[Saved entries]
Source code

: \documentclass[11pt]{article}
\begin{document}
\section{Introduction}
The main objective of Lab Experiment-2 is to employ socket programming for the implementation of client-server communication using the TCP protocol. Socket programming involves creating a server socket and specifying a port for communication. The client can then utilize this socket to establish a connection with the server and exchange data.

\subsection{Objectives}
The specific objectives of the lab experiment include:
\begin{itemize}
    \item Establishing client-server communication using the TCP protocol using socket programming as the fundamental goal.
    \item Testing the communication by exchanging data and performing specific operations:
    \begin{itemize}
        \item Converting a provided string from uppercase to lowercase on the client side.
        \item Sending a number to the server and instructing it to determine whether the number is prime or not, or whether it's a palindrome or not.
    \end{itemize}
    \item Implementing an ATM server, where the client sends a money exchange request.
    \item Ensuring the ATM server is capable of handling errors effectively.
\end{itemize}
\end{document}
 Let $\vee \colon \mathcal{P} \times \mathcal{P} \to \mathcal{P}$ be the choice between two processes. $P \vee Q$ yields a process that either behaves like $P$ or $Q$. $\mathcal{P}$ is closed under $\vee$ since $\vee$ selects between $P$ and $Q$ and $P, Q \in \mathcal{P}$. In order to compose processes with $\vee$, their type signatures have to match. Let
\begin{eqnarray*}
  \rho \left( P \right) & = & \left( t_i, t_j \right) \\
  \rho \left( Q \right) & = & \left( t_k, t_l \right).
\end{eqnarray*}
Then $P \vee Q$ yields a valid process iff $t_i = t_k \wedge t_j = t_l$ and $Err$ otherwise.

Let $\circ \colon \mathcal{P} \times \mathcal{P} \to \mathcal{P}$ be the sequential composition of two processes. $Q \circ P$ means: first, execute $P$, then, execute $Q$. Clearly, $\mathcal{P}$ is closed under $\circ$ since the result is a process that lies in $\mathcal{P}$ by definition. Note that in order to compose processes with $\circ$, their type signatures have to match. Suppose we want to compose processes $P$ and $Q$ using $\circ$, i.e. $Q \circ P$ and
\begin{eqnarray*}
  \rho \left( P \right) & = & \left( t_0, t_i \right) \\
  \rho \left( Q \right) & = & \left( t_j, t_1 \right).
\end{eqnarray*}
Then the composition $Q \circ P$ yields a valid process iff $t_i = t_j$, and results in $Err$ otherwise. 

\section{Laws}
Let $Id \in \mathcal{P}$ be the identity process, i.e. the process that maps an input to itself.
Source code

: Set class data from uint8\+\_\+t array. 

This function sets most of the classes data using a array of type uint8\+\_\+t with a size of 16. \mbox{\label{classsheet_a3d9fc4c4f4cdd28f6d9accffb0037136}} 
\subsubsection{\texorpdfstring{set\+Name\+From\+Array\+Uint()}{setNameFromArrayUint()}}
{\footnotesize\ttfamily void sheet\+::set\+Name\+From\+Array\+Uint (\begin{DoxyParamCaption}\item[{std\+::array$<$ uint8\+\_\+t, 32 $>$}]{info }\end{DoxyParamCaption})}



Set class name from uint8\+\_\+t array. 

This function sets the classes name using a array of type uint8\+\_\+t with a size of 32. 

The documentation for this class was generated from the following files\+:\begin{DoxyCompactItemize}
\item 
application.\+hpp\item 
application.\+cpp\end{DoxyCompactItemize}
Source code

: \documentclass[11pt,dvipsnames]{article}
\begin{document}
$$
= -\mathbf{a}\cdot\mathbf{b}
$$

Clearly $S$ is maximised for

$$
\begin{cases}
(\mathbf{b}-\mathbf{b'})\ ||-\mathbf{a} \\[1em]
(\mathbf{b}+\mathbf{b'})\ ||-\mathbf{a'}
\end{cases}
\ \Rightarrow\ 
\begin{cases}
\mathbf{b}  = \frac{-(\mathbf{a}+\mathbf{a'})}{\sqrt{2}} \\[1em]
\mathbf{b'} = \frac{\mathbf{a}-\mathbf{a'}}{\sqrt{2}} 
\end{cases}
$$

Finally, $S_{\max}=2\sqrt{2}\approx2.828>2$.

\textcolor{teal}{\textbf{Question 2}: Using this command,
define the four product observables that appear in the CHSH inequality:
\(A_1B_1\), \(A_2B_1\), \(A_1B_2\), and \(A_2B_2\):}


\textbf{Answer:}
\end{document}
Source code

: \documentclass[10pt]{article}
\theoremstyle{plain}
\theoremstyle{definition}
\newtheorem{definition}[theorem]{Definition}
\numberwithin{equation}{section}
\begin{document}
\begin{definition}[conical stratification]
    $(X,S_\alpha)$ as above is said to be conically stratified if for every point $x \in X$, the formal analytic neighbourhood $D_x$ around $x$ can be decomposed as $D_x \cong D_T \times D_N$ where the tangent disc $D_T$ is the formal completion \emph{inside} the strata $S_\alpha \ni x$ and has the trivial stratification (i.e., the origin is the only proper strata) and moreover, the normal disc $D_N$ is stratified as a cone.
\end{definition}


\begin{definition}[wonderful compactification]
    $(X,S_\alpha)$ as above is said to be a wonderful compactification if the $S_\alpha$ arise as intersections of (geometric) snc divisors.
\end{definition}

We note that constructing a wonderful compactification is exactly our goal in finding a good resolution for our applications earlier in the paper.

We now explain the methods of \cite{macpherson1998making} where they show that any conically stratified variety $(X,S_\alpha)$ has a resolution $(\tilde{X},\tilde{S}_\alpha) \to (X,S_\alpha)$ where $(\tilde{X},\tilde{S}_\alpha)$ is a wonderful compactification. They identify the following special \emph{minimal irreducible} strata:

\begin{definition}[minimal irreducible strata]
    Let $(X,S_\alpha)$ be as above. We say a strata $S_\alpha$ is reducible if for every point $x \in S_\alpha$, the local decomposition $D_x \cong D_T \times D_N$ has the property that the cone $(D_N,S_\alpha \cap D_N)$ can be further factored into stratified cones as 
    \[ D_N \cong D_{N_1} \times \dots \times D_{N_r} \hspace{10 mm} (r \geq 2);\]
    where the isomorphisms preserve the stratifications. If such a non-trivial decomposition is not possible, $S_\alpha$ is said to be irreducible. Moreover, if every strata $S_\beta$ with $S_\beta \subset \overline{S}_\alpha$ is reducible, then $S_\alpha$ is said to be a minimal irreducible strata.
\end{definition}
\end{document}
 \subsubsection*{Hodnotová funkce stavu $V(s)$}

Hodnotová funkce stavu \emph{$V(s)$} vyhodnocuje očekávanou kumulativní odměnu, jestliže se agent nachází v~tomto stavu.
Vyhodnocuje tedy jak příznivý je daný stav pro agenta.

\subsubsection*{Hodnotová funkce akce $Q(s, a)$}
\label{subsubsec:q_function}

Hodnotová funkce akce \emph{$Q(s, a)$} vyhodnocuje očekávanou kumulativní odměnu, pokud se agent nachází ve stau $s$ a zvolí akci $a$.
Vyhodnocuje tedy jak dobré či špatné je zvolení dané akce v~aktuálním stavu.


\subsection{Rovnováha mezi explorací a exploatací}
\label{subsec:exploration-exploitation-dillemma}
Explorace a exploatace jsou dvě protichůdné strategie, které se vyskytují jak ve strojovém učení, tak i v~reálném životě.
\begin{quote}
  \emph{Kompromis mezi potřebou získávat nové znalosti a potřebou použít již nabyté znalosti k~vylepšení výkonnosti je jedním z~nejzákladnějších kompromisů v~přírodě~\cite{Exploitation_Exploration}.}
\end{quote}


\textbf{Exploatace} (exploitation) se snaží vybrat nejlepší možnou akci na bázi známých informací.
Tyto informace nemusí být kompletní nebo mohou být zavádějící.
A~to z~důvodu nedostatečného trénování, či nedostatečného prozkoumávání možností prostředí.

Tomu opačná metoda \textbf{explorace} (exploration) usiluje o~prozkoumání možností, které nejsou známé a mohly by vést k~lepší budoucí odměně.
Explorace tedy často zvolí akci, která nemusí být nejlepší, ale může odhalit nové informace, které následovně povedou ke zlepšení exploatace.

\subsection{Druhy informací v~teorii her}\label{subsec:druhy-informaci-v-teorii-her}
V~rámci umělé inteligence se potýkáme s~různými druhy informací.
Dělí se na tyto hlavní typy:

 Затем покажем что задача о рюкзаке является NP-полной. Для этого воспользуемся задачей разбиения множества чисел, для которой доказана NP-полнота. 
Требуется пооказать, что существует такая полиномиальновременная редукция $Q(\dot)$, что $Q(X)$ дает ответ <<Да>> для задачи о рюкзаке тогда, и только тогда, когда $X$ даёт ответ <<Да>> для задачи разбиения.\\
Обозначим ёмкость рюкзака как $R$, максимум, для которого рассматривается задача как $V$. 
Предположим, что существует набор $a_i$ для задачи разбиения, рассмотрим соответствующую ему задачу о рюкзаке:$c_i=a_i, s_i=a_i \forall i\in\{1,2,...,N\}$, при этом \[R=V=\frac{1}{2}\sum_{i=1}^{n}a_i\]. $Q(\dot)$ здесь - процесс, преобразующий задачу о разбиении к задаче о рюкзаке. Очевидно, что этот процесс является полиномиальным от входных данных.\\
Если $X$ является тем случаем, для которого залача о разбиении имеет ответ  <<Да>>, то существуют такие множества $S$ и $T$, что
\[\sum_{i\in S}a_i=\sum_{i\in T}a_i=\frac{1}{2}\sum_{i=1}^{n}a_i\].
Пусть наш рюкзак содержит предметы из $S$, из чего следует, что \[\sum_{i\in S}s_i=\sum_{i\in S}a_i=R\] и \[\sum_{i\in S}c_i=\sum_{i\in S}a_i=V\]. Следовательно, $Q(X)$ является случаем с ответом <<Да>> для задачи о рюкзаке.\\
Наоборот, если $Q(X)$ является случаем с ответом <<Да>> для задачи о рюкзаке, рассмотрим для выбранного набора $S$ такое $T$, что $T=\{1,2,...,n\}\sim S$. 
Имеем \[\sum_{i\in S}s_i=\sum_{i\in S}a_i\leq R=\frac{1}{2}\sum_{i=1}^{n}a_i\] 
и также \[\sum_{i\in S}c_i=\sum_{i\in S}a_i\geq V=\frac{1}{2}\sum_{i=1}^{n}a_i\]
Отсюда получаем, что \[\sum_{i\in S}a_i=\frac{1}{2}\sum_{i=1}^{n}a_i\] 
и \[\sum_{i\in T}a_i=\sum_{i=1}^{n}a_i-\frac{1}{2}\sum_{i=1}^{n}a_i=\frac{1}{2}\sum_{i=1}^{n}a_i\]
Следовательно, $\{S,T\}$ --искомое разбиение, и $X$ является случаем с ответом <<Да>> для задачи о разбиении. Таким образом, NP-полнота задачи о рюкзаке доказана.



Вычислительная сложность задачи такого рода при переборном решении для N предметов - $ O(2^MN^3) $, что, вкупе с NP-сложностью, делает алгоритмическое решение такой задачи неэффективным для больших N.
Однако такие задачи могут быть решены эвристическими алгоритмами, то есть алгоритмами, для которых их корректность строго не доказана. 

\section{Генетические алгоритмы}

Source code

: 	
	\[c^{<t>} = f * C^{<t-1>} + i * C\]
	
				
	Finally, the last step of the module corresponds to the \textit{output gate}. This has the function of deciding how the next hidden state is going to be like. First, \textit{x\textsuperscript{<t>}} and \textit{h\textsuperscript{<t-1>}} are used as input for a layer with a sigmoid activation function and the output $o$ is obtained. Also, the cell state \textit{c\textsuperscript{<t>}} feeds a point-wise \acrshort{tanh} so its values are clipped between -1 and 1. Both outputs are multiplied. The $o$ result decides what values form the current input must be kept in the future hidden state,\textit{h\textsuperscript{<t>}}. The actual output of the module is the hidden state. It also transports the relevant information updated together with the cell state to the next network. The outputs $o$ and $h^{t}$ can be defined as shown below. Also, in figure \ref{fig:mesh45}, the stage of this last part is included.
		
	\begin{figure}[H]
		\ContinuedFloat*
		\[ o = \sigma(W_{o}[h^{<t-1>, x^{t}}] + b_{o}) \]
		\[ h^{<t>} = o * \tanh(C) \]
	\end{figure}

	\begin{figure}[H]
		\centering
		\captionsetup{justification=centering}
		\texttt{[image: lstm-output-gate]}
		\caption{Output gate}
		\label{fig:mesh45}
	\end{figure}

Task instructions:
Each line above from the one with "The specific objectives" up to and including the one with "Then $P \vee" must be set down exactly, and no line outside that span may appear.

Task output:
The specific objectives of the lab experiment include:
\begin{itemize}
    \item Establishing client-server communication using the TCP protocol using socket programming as the fundamental goal.
    \item Testing the communication by exchanging data and performing specific operations:
    \begin{itemize}
        \item Converting a provided string from uppercase to lowercase on the client side.
        \item Sending a number to the server and instructing it to determine whether the number is prime or not, or whether it's a palindrome or not.
    \end{itemize}
    \item Implementing an ATM server, where the client sends a money exchange request.
    \item Ensuring the ATM server is capable of handling errors effectively.
\end{itemize}
\end{document}
 Let $\vee \colon \mathcal{P} \times \mathcal{P} \to \mathcal{P}$ be the choice between two processes. $P \vee Q$ yields a process that either behaves like $P$ or $Q$. $\mathcal{P}$ is closed under $\vee$ since $\vee$ selects between $P$ and $Q$ and $P, Q \in \mathcal{P}$. In order to compose processes with $\vee$, their type signatures have to match. Let
\begin{eqnarray*}
  \rho \left( P \right) & = & \left( t_i, t_j \right) \\
  \rho \left( Q \right) & = & \left( t_k, t_l \right).
\end{eqnarray*}
Then $P \vee Q$ yields a valid process iff $t_i = t_k \wedge t_j = t_l$ and $Err$ otherwise.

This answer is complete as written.